A competitor in town recently announced that they were closing their doors. Anytime this happens it’s a sad day.
It is the loss of a fellow graphic design agency. It is the loss of a fellow small business. It is a loss of a contributor to the community. Any way you look at it, it is a loss.
This is no start-up business that just didn’t make it. The company had been in business since 1991. The owner and her late husband had operated related businesses in Clarksville dating back to the late 1970s. They were experienced business operators and survivors.
Operating a small business is a tough job. There are a million and one things to stay on top of. I’ve done it for 11 years and know it can wear you down. I watch my son as he grapples with the challenges of a getting a small business up and running and realize it can wear down even the young and hearty.
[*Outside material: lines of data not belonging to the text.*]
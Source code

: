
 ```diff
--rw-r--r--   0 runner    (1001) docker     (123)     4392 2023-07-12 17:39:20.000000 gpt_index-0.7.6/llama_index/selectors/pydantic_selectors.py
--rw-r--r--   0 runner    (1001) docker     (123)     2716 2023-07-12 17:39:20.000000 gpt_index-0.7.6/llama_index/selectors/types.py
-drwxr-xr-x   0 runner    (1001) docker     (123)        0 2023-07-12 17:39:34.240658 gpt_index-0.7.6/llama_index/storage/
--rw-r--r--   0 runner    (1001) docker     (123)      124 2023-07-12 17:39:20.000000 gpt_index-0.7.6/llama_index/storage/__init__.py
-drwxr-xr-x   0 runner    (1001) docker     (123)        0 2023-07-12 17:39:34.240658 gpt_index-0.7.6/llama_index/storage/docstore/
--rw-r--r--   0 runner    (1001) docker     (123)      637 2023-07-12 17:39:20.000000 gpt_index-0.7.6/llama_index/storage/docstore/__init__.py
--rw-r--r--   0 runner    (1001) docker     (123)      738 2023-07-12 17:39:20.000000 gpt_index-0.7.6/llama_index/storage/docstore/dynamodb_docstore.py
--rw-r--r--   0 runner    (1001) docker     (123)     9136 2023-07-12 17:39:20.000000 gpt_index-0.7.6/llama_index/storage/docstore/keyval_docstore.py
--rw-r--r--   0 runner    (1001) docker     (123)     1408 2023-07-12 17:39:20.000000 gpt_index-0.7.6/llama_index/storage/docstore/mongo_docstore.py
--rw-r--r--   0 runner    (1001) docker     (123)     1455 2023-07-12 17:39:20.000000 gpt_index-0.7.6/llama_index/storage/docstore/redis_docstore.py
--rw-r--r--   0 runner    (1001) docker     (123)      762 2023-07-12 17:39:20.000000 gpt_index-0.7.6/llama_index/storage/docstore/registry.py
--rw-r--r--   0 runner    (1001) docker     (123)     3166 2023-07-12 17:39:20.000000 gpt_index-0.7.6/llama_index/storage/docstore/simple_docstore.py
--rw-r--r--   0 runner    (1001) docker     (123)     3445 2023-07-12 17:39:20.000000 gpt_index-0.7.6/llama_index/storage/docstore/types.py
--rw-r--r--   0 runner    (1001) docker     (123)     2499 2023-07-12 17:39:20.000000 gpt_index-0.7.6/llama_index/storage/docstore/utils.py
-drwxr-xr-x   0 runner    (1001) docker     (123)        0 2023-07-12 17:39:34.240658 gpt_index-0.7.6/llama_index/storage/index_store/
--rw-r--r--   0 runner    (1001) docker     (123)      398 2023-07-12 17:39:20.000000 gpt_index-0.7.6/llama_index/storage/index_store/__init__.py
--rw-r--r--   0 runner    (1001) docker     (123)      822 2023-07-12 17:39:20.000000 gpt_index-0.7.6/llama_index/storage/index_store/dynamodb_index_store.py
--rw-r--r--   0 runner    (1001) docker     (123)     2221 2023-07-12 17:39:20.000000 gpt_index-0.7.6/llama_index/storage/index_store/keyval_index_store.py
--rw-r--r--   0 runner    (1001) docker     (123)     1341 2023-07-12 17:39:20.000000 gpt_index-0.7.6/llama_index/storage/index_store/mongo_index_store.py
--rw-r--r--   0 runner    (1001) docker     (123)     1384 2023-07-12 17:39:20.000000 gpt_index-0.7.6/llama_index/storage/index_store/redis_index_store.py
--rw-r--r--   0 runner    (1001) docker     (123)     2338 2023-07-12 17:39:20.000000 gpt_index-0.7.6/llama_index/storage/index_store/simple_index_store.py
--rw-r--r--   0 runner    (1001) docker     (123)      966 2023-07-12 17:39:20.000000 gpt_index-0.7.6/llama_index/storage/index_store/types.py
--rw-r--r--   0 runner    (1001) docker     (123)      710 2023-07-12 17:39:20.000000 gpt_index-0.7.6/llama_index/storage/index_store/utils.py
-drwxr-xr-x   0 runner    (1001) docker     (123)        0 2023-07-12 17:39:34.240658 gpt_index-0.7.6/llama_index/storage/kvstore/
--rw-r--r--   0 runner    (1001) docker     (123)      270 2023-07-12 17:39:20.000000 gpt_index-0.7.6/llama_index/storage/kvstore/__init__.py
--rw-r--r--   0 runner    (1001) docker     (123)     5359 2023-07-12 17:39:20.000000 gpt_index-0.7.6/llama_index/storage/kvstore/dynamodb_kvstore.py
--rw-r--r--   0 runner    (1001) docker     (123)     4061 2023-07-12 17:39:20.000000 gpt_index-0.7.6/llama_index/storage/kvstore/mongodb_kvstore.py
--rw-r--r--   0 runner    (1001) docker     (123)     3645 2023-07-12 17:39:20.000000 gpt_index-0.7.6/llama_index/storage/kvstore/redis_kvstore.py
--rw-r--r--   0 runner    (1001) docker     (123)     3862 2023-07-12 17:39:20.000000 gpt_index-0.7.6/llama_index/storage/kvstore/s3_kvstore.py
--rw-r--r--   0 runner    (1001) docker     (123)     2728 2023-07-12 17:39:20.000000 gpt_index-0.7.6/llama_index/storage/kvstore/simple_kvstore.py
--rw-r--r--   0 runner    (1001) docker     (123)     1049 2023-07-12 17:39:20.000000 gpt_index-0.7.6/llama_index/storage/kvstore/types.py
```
I fear that our business and many others are falling victim to the Internet world and the “virtual” businesses that are just a website and an email address. But, “virtual” businesses aren’t going to drive the local economy.
Brick and mortar businesses pay property taxes, business taxes, sales taxes, and employment taxes. They make payroll. They purchase goods and services. Small businesses represent the largest employer force in the nation. It takes a lot of small businesses to make this country run.
If we are going to purchase goods and services from “virtual” businesses who don’t contribute to the community we will one day have to call for a “virtual” police officer, a “virtual” ambulance, a “virtual” fire rescue serve, send children to a “virtual” school, and drive on “virtual” roads that were all paid for by “virtual” taxes. Let me know how that works out for you.